BRIEF:
Please reproduce exactly the lines that begin the listing below, up to and including the line where "- Go to a learning" occurs.

GIVEN RECORDS:
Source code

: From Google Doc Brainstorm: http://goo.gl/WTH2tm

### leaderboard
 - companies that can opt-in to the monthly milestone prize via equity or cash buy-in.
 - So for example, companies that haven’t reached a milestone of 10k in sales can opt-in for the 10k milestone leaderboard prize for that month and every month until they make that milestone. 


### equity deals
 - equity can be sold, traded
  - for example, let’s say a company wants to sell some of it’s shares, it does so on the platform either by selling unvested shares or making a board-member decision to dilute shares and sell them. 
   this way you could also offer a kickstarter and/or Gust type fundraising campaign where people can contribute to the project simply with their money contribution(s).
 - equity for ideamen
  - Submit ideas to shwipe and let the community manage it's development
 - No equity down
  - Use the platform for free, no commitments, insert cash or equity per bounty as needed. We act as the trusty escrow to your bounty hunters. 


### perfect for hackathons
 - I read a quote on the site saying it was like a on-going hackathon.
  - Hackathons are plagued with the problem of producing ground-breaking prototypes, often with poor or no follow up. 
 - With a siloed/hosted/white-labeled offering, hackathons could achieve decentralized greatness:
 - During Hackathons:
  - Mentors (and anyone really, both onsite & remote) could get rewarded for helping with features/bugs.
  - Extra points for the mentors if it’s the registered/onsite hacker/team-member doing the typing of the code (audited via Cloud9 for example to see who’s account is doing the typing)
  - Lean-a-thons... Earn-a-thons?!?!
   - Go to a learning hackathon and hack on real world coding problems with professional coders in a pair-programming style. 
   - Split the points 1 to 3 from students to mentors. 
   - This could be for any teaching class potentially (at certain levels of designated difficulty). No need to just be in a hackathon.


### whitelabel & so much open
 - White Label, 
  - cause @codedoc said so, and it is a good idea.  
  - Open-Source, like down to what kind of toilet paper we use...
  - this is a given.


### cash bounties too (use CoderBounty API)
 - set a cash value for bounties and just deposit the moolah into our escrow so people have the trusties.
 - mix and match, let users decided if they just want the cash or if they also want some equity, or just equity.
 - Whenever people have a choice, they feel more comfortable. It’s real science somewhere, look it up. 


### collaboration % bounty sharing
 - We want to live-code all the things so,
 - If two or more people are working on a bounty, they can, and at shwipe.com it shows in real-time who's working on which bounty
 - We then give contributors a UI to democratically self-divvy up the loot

RESPONSE TO THE TASK:
Source code

: From Google Doc Brainstorm: http://goo.gl/WTH2tm

### leaderboard
 - companies that can opt-in to the monthly milestone prize via equity or cash buy-in.
 - So for example, companies that haven’t reached a milestone of 10k in sales can opt-in for the 10k milestone leaderboard prize for that month and every month until they make that milestone. 


### equity deals
 - equity can be sold, traded
  - for example, let’s say a company wants to sell some of it’s shares, it does so on the platform either by selling unvested shares or making a board-member decision to dilute shares and sell them. 
   this way you could also offer a kickstarter and/or Gust type fundraising campaign where people can contribute to the project simply with their money contribution(s).
 - equity for ideamen
  - Submit ideas to shwipe and let the community manage it's development
 - No equity down
  - Use the platform for free, no commitments, insert cash or equity per bounty as needed. We act as the trusty escrow to your bounty hunters. 


### perfect for hackathons
 - I read a quote on the site saying it was like a on-going hackathon.
  - Hackathons are plagued with the problem of producing ground-breaking prototypes, often with poor or no follow up. 
 - With a siloed/hosted/white-labeled offering, hackathons could achieve decentralized greatness:
 - During Hackathons:
  - Mentors (and anyone really, both onsite & remote) could get rewarded for helping with features/bugs.
  - Extra points for the mentors if it’s the registered/onsite hacker/team-member doing the typing of the code (audited via Cloud9 for example to see who’s account is doing the typing)
  - Lean-a-thons... Earn-a-thons?!?!
   - Go to a learning hackathon and hack on real world coding problems with professional coders in a pair-programming style. 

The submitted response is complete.